As we understand it, the Court ordered ReplayTV to change its software to include spyware that will capture its customers' clickstream—every commercial skipped, every show watched, every recording shared over the network. The plaintiffs—a cabal of Hollywood studios and TV networks—asked for this information as part of the pretrial discovery process, and when ReplayTV responded that it did not have the data or the means to collect it, the judge ordered them to change the software to collect the information within 60 days. When ReplayTV tried to safeguard its customers privacy by making the mandated spyware an opt-in process, the judge denied the request.
In a recent interview with Business 2.0, Lessig explained the strategic context:
The problem today is that the words “intellectual property” have become captured by people like my friend Jack Valenti, who goes around talking about intellectual property not as a balance but as an extreme; not as something that we're supposed to be constantly restriking as technologies change to make sure it doesn't stifle innovation, but as a tool that the dinosaurs can use to make sure there are no mammals in the future.
Cory Doctorow puts it another way, “The role of the technology industry is to blaze new trails that create new opportunities for Hollywood. The role of Hollywood is to seek injunctive relief from those opportunities.”
But Silicon Valley has some friends whose jobs cross the boundaries. Mark Cuban, most familiar these days as the high-profile owner of the Dallas Mavericks NBA basketball team, is also chairman of HDNet, the first all-HD (high definition) TV network. At a speech to the National Association of Broadcasters, Cuban called on the broadcasting industry to “just completely ignore” Hollywood in the fight over copyright and intellectual property, calling the litigious studios a “chicken little environment”.
—Doc Searls
I would point out that linked lists, mark-and-copy garbage collection, and the Tab key are all patented too. Somebody who always carefully checked first for software patents would never write anything at all.

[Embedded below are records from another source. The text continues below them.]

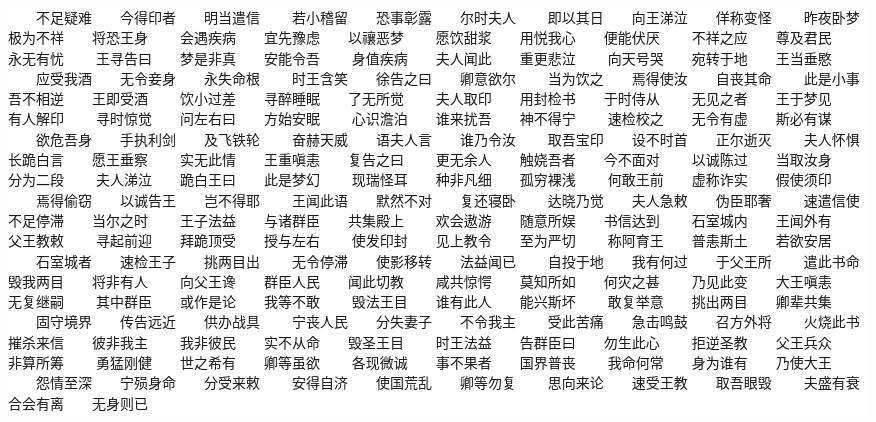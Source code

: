 　　不足疑难　　今得印者　　明当遣信
　　若小稽留　　恐事彰露　　尔时夫人
　　即以其日　　向王涕泣　　佯称变怪
　　昨夜卧梦　　极为不祥　　将恐王身
　　会遇疾病　　宜先豫虑　　以禳恶梦
　　愿饮甜浆　　用悦我心　　便能伏厌
　　不祥之应　　尊及君民　　永无有忧
　　王寻告曰　　梦是非真　　安能令吾
　　身值疾病　　夫人闻此　　重更悲泣
　　向天号哭　　宛转于地　　王当垂愍
　　应受我酒　　无令妾身　　永失命根
　　时王含笑　　徐告之曰　　卿意欲尔
　　当为饮之　　焉得使汝　　自丧其命
　　此是小事　　吾不相逆　　王即受酒
　　饮小过差　　寻醉睡眠　　了无所觉
　　夫人取印　　用封检书　　于时侍从
　　无见之者　　王于梦见　　有人解印
　　寻时惊觉　　问左右曰　　方始安眠
　　心识澹泊　　谁来扰吾　　神不得宁
　　速检校之　　无令有虚　　斯必有谋
　　欲危吾身　　手执利剑　　及飞铁轮
　　奋赫天威　　语夫人言　　谁乃令汝
　　取吾宝印　　设不时首　　正尔逝灭
　　夫人怀惧　　长跪白言　　愿王垂察
　　实无此情　　王重嗔恚　　复告之曰
　　更无余人　　触娆吾者　　今不面对
　　以诚陈过　　当取汝身　　分为二段
　　夫人涕泣　　跪白王曰　　此是梦幻
　　现瑞怪耳　　种非凡细　　孤穷裸浅
　　何敢王前　　虚称诈实　　假使须印
　　焉得偷窃　　以诚告王　　岂不得耶
　　王闻此语　　默然不对　　复还寝卧
　　达晓乃觉　　夫人急敕　　伪臣耶奢
　　速遣信使　　不足停滞　　当尔之时
　　王子法益　　与诸群臣　　共集殿上
　　欢会遨游　　随意所娱　　书信达到
　　石室城内　　王闻外有　　父王教敕
　　寻起前迎　　拜跪顶受　　授与左右
　　使发印封　　见上教令　　至为严切
　　称阿育王　　普恚斯土　　若欲安居
　　石室城者　　速检王子　　挑两目出
　　无令停滞　　使影移转　　法益闻已
　　自投于地　　我有何过　　于父王所
　　遣此书命　　毁我两目　　将非有人
　　向父王谗　　群臣人民　　闻此切教
　　咸共惊愕　　莫知所如　　何灾之甚
　　乃见此变　　大王嗔恚　　无复继嗣
　　其中群臣　　或作是论　　我等不敢
　　毁法王目　　谁有此人　　能兴斯坏
　　敢复举意　　挑出两目　　卿辈共集
　　固守境界　　传告远近　　供办战具
　　宁丧人民　　分失妻子　　不令我主
　　受此苦痛　　急击鸣鼓　　召方外将
　　火烧此书　　摧杀来信　　彼非我主
　　我非彼民　　实不从命　　毁圣王目
　　时王法益　　告群臣曰　　勿生此心
　　拒逆圣教　　父王兵众　　非算所筹
　　勇猛刚健　　世之希有　　卿等虽欲
　　各现微诚　　事不果者　　国界普丧
　　我命何常　　身为谁有　　乃使大王
　　怨情至深　　宁殒身命　　分受来敕
　　安得自济　　使国荒乱　　卿等勿复
　　思向来论　　速受王教　　取吾眼毁
　　夫盛有衰　　合会有离　　无身则已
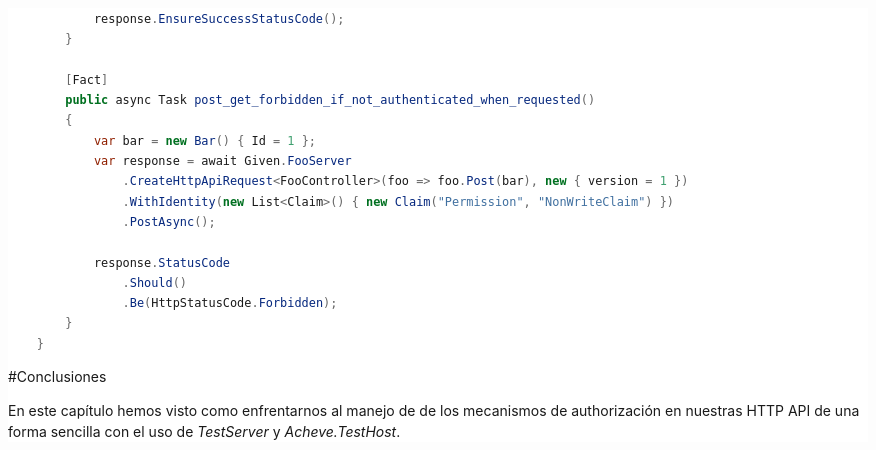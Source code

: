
 ```csharp
            response.EnsureSuccessStatusCode();
        }

        [Fact]
        public async Task post_get_forbidden_if_not_authenticated_when_requested()
        {
            var bar = new Bar() { Id = 1 };
            var response = await Given.FooServer
                .CreateHttpApiRequest<FooController>(foo => foo.Post(bar), new { version = 1 })
                .WithIdentity(new List<Claim>() { new Claim("Permission", "NonWriteClaim") })
                .PostAsync();

            response.StatusCode
                .Should()
                .Be(HttpStatusCode.Forbidden);
        }
    }
```

#Conclusiones

En este capítulo hemos visto como enfrentarnos al manejo de de los mecanismos de authorización en nuestras HTTP API de una forma sencilla con el uso de *TestServer* y *Acheve.TestHost*.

—Martin Pool, in the rsync FAQ
VANTEC does offer a limited warranty but as a practical matter that warranty is seldom applicable to competitive and particularly destructive robot contests.
—Vantec.com web site
The public interest in public-domain intellectual property freezes dead with the humble birth of a cartoon mouse on a tabletop in Kansas City. The Mouse is flash-frozen in legal ice. He's unrotting. He's undying. He's cryogenically preserved....In ancient Rome, folks thought it was pretty decadent when the Emperor Caligula made his horse a Senator. But in the modern US Senate, there's a Senator who's a cartoon mouse!
—Bruce Sterling
Don't be fooled. The BPDG standard is not about stopping “piracy”. It's about Hollywood regaining some measure of control over what you can and can't do with television. It's about cramming the VCR genie back in the bottle and giving Hollywood the power to bring new technologies to heel before they can deliver new capabilities to consumers.
—Fred von Lohmann
If you love wealth more than liberty, the tranquility of servitude better than the animating contest of freedom, depart from us in peace. We ask not your counsel nor your arms. Crouch down and lick the hand that feeds you. May your chains rest lightly upon you and may posterity forget that you were our countrymen.
—Samuel Adams
We're moving towards a “Creole” of technological concepts. The idea comes from language theory, specifically Steven Pinker's work where adults come together in an area with lots of different languages and end up coming up with a broken, lumpy language that is put together as a pidgin language. When the next generation comes along, however, it becomes more sophisticated and develops into a real language, then called a Creole. You only have to watch kids today using technology to realize the similarities, and that we adults are very much the pidgins.